Is This Form Right For You?
Use This Form If:
- Individuals who are looking to invest in a corporation may require this Stock Purchase Agreement to formalize their acquisition of shares while utilizing a promissory note as payment. This legal document ensures that both parties understand the terms of the sale and the obligations involved.
- Situations requiring the sale of stock in exchange for a promissory note often arise during corporate financing rounds. This agreement provides a structured approach to document the transaction, ensuring compliance with legal standards and protecting the rights of both the seller and buyer.
- For those involved in a corporate restructuring, this Stock Purchase Agreement is essential to outline the terms under which stock is sold, particularly when the payment method includes a promissory note. It helps clarify the responsibilities of each party and the implications of any repurchase options.
- Companies planning to issue stock to new investors may utilize this agreement to facilitate the transaction while ensuring that all necessary legal provisions are included.

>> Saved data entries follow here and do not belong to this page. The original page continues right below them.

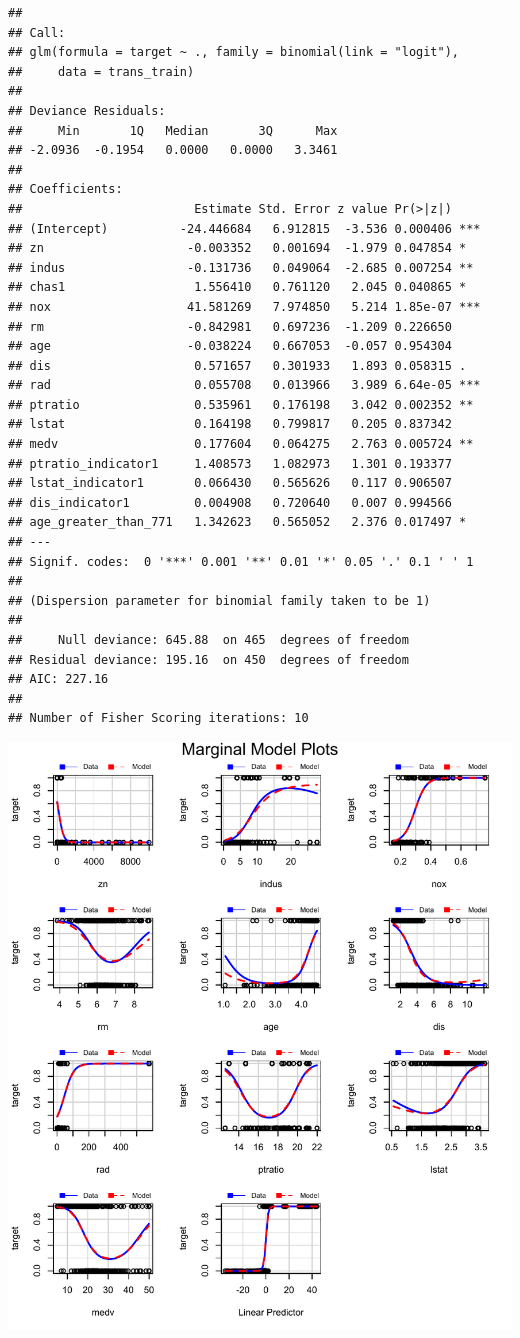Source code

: \documentclass[3p]{elsarticle} %
\begin{document}
\begin{verbatim}
## 
## Call:
## glm(formula = target ~ ., family = binomial(link = "logit"), 
##     data = trans_train)
## 
## Deviance Residuals: 
##     Min       1Q   Median       3Q      Max  
## -2.0936  -0.1954   0.0000   0.0000   3.3461  
## 
## Coefficients:
##                        Estimate Std. Error z value Pr(>|z|)    
## (Intercept)          -24.446684   6.912815  -3.536 0.000406 ***
## zn                    -0.003352   0.001694  -1.979 0.047854 *  
## indus                 -0.131736   0.049064  -2.685 0.007254 ** 
## chas1                  1.556410   0.761120   2.045 0.040865 *  
## nox                   41.581269   7.974850   5.214 1.85e-07 ***
## rm                    -0.842981   0.697236  -1.209 0.226650    
## age                   -0.038224   0.667053  -0.057 0.954304    
## dis                    0.571657   0.301933   1.893 0.058315 .  
## rad                    0.055708   0.013966   3.989 6.64e-05 ***
## ptratio                0.535961   0.176198   3.042 0.002352 ** 
## lstat                  0.164198   0.799817   0.205 0.837342    
## medv                   0.177604   0.064275   2.763 0.005724 ** 
## ptratio_indicator1     1.408573   1.082973   1.301 0.193377    
## lstat_indicator1       0.066430   0.565626   0.117 0.906507    
## dis_indicator1         0.004908   0.720640   0.007 0.994566    
## age_greater_than_771   1.342623   0.565052   2.376 0.017497 *  
## ---
## Signif. codes:  0 '***' 0.001 '**' 0.01 '*' 0.05 '.' 0.1 ' ' 1
## 
## (Dispersion parameter for binomial family taken to be 1)
## 
##     Null deviance: 645.88  on 465  degrees of freedom
## Residual deviance: 195.16  on 450  degrees of freedom
## AIC: 227.16
## 
## Number of Fisher Scoring iterations: 10
\end{verbatim}

\includegraphics{paper_files/figure-latex/unnamed-chunk-17-1.pdf}
\end{document}
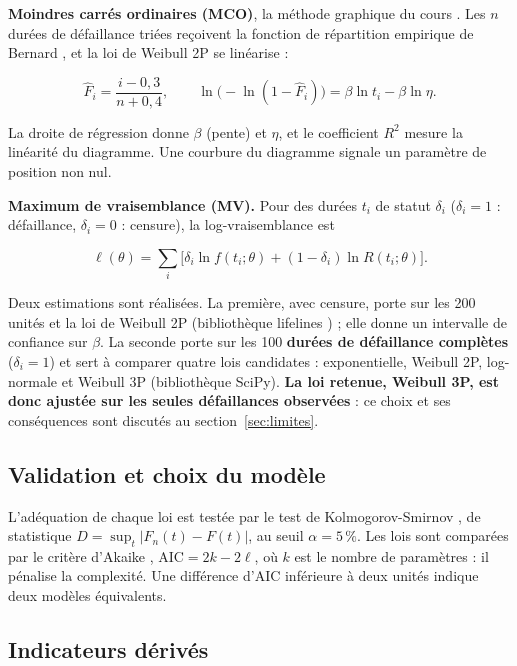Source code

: \textbf{Moindres carrés ordinaires (MCO)}, la méthode graphique du cours \cite{benhmida}. Les $n$ durées de défaillance triées reçoivent la fonction de répartition empirique de Bernard \cite{bernard1953}, et la loi de Weibull 2P se linéarise :

\begin{equation}\label{eq:bernard}
\hat F_i = \frac{i - 0{,}3}{n + 0{,}4}, \qquad \ln\!\big(-\ln(1-\hat F_i)\big) = \beta \ln t_i - \beta \ln \eta .
\end{equation}

La droite de régression donne $\beta$ (pente) et $\eta$, et le coefficient $R^2$ mesure la linéarité du diagramme. Une courbure du diagramme signale un paramètre de position non nul.

\textbf{Maximum de vraisemblance (MV).} Pour des durées $t_i$ de statut $\delta_i$ ($\delta_i = 1$ : défaillance, $\delta_i = 0$ : censure), la log-vraisemblance est

\begin{equation}\label{eq:vraisemblance}
\ell(\theta) = \sum_i \Big[\delta_i \ln f(t_i; \theta) + (1 - \delta_i) \ln R(t_i; \theta)\Big].
\end{equation}

Deux estimations sont réalisées. La première, avec censure, porte sur les 200 unités et la loi de Weibull 2P (bibliothèque lifelines \cite{davidsonpilon2019}) ; elle donne un intervalle de confiance sur $\beta$. La seconde porte sur les 100 \textbf{durées de défaillance complètes} ($\delta_i = 1$) et sert à comparer quatre lois candidates : exponentielle, Weibull 2P, log-normale et Weibull 3P (bibliothèque SciPy). \textbf{La loi retenue, Weibull 3P, est donc ajustée sur les seules défaillances observées} : ce choix et ses conséquences sont discutés au section~\ref{sec:limites}.

\subsection{Validation et choix du modèle}

L'adéquation de chaque loi est testée par le test de Kolmogorov-Smirnov \cite{massey1951}, de statistique $D = \sup_t |F_n(t) - F(t)|$, au seuil $\alpha = 5\,\%$. Les lois sont comparées par le critère d'Akaike \cite{akaike1974}, $\mathrm{AIC} = 2k - 2\ell$, où $k$ est le nombre de paramètres : il pénalise la complexité. Une différence d'AIC inférieure à deux unités indique deux modèles équivalents.

\subsection{Indicateurs dérivés}

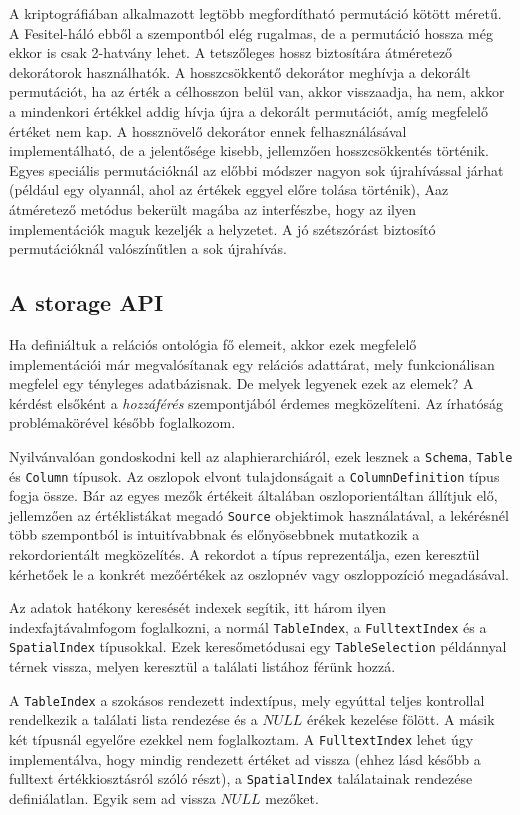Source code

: \documentclass[
    parspace,
    noindent,
    nohyp,
]{elteiktdk}[2023/04/10]
\begin{document}
A kriptográfiában alkalmazott legtöbb megfordítható permutáció kötött méretű.
A Fesitel-háló ebből a szempontból elég rugalmas,
de a permutáció hossza még ekkor is csak 2-hatvány lehet.
A tetszőleges hossz biztosítára átméretező dekorátorok használhatók.
A hosszcsökkentő dekorátor meghívja a dekorált permutációt,
ha az érték a célhosszon belül van, akkor visszaadja, ha nem,
akkor a mindenkori értékkel addig hívja újra a dekorált permutációt,
amíg megfelelő értéket nem kap.
A hossznövelő dekorátor ennek felhasználásával implementálható,
de a jelentősége kisebb, jellemzően hosszcsökkentés történik.
Egyes speciális permutációknál az előbbi módszer nagyon sok újrahívással járhat
(például egy olyannál, ahol az értékek eggyel előre tolása történik),
Aaz átméretező metódus bekerült magába az interfészbe,
hogy az ilyen implementációk maguk kezeljék a helyzetet.
A jó szétszórást biztosító permutációknál valószínűtlen a sok újrahívás.

\subsection{A storage API}

Ha definiáltuk a relációs ontológia fő elemeit,
akkor ezek megfelelő implementációi már megvalósítanak egy relációs adattárat,
mely funkcionálisan megfelel egy tényleges adatbázisnak.
De melyek legyenek ezek az elemek?
A kérdést elsőként a \textit{hozzáférés} szempontjából érdemes megközelíteni.
Az írhatóság problémakörével később foglalkozom.

Nyilvánvalóan gondoskodni kell az alaphierarchiáról,
ezek lesznek a \texttt{Schema}, \texttt{Table} és \texttt{Column} típusok.
Az oszlopok elvont tulajdonságait a \texttt{ColumnDefinition} típus fogja össze.
Bár az egyes mezők értékeit általában oszloporientáltan állítjuk elő,
jellemzően az értéklistákat megadó \texttt{Source} objektimok használatával,
a lekérésnél több szempontból is intuitívabbnak és előnyösebbnek mutatkozik
a rekordorientált megközelítés.
A rekordot a  típus reprezentálja,
ezen keresztül kérhetőek le a konkrét mezőértékek
az oszlopnév vagy oszloppozíció megadásával.

Az adatok hatékony keresését indexek segítik, itt három ilyen indexfajtávalmfogom foglalkozni,
a normál \texttt{TableIndex}, a \texttt{FulltextIndex} és a \texttt{SpatialIndex} típusokkal.
Ezek keresőmetódusai egy \texttt{TableSelection} példánnyal térnek vissza,
melyen keresztül a találati listához férünk hozzá.

A \texttt{TableIndex} a szokásos rendezett indextípus,
mely egyúttal teljes kontrollal rendelkezik a találati lista rendezése
és a $NULL$ érékek kezelése fölött.
A másik két típusnál egyelőre ezekkel nem foglalkoztam.
A \texttt{FulltextIndex} lehet úgy implementálva, hogy mindig rendezett értéket ad vissza
(ehhez lásd később a fulltext értékkiosztásról szóló részt),
a \texttt{SpatialIndex} találatainak rendezése definiálatlan.
Egyik sem ad vissza $NULL$ mezőket.
\end{document}
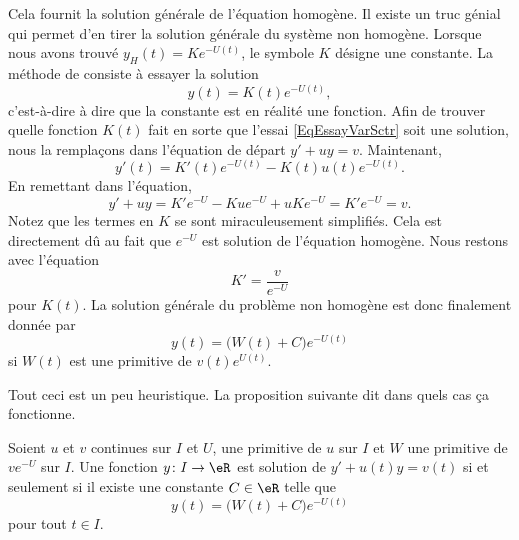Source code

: Cela fournit la solution générale de l'équation homogène. Il existe un truc génial qui permet d'en tirer la solution générale du système non homogène. Lorsque nous avons trouvé \( y_H(t)=K e^{-U(t)}\), le symbole \( K\) désigne une constante. La méthode de  consiste à essayer la solution
\begin{equation}		\label{EqEssayVarSctr}
	y(t)=K(t) e^{-U(t)},
\end{equation}
c'est-à-dire à dire que la constante est en réalité une fonction. Afin de trouver quelle fonction \( K(t)\) fait en sorte que l'essai \eqref{EqEssayVarSctr} soit une solution, nous la remplaçons dans l'équation de départ \( y'+uy=v\). Maintenant,
\begin{equation}
	y'(t)=K'(t) e^{-U(t)}-K(t)u(t) e^{-U(t)}.
\end{equation}
En remettant dans l'équation,
\begin{equation}
	y'+uy=K' e^{-U}-Ku e^{-U}+uK e^{-U}=K' e^{-U}=v.
\end{equation}
Notez que les termes en \( K\) se sont miraculeusement simplifiés. Cela est directement dû au fait que \(  e^{-U}\) est solution de l'équation homogène. Nous restons avec l'équation
\begin{equation}
	K'=\frac{ v }{  e^{-U} }
\end{equation}
pour \( K(t)\). La solution générale du problème non homogène est donc finalement donnée par
\begin{equation}
	y(t)=\big( W(t)+C \big) e^{-U(t)}
\end{equation}
si \( W(t)\) est une primitive de \( v(t)e^{U(t)}\).

Tout ceci est un peu heuristique. La proposition suivante dit dans quels cas ça fonctionne.
\begin{proposition}     \label{PROPooZCXQooPQpkdQ}
	Soient \( u\) et \( v\) continues sur \( I\) et \( U\), une primitive de \( u\) sur \( I\) et \( W\) une primitive de \( v e^{-U}\) sur \( I\). Une fonction \( y\colon I\to \eR\) est solution de \( y'+u(t)y=v(t)\) si et seulement si il existe une constante \( C\in \eR\) telle que
	\begin{equation}
		y(t)=\big( W(t)+C \big) e^{-U(t)}
	\end{equation}
	pour tout \( t\in I\).
\end{proposition}


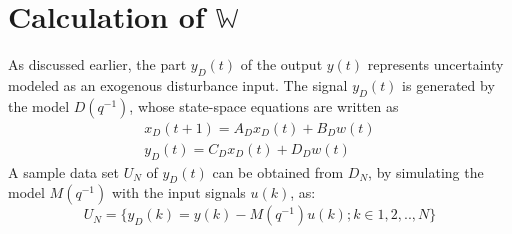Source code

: \documentclass[letterpaper, 10 pt, conference]{ieeeconf}  %
\begin{document}
  \section{Calculation of $\mathbb{W}$}
  \noindent
  As discussed earlier, the part $y_D(t)$ of the output $y(t)$ represents uncertainty modeled as an exogenous disturbance input. The signal $y_D(t)$ is generated by the model $D(q^{-1})$, whose state-space equations are written as 
  \begin{equation}
  \begin{matrix}
  x_D(t+1) = A_Dx_D(t)+B_Dw(t)  \\
  y_D(t) = C_Dx_D(t)+D_Dw(t)
  \end{matrix}
  \label{ssD}
  \end{equation}
  A sample data set $U_N$ of $y_D(t)$ can be obtained from $D_N$, by simulating the model $M(q^{-1})$ with the input signals $u(k)$, as:
  \begin{equation}
  U_N=\{y_D(k)=y(k)-M(q^{-1})u(k);k \in 1,2,..,N\}
  \end{equation}

\end{document}
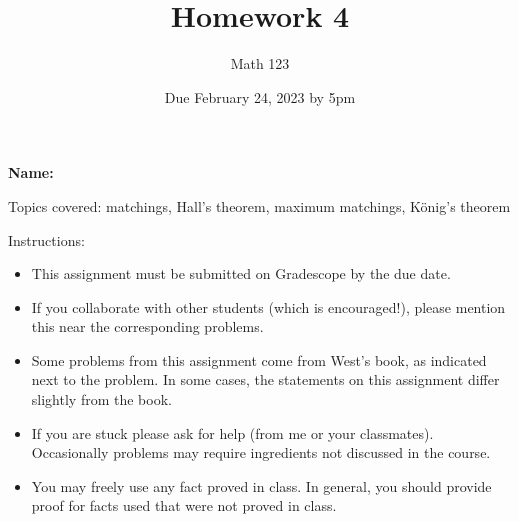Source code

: \documentclass[11pt]{article}
\author{Math 123}
\date{Due February 24, 2023 by 5pm}
\title{Homework 4}
\begin{document}
\maketitle

{\bf\Large Name:} 


\vspace{.3in}
Topics covered: matchings, Hall's theorem, maximum matchings, K\"onig's theorem

Instructions: 
\begin{itemize}
\item This assignment must be submitted on Gradescope by the due date. 
\item If you collaborate with other students (which is encouraged!), please mention this near the corresponding problems. 
\item Some problems from this assignment come from West's book, as indicated next to the problem. In some cases, the statements on this assignment differ slightly from the book. 
\item If you are stuck please ask for help (from me or your classmates). Occasionally problems may require ingredients not discussed in the course. 
\item You may freely use any fact proved in class. In general, you should provide proof for facts used that were not proved in class. 
\end{itemize}

\pagebreak 
\end{document}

This includes stipulations regarding transfer restrictions and the handling of stock certificates.
- Entrepreneurs seeking to secure funding through stock sales can benefit from this agreement, as it provides a clear framework for the transaction. By using a promissory note, they can manage cash flow while still attracting investment.
Do Not Use If:
- – This form is not appropriate for transactions involving public companies where securities regulations may impose additional requirements. Public offerings often require more complex documentation and compliance with federal securities laws.
- – If the purchaser is unable to meet the financial obligations outlined in the promissory note, this agreement should not be used. It is essential that both parties have the financial capacity to fulfill their commitments to avoid potential legal disputes.
- – In situations where the stock being sold is not common stock or is subject to different regulatory requirements, this agreement may not be suitable. Specialized agreements may be necessary to address unique circumstances related to preferred stock or other equity instruments.
- – This agreement should not be utilized for informal agreements or verbal understandings between parties. A legally binding contract is essential for protecting the interests of both the seller and buyer in stock transactions.
- – For transactions involving multiple purchasers or complex ownership structures, a more comprehensive agreement may be required. This form is best suited for straightforward stock purchases between a single seller and buyer.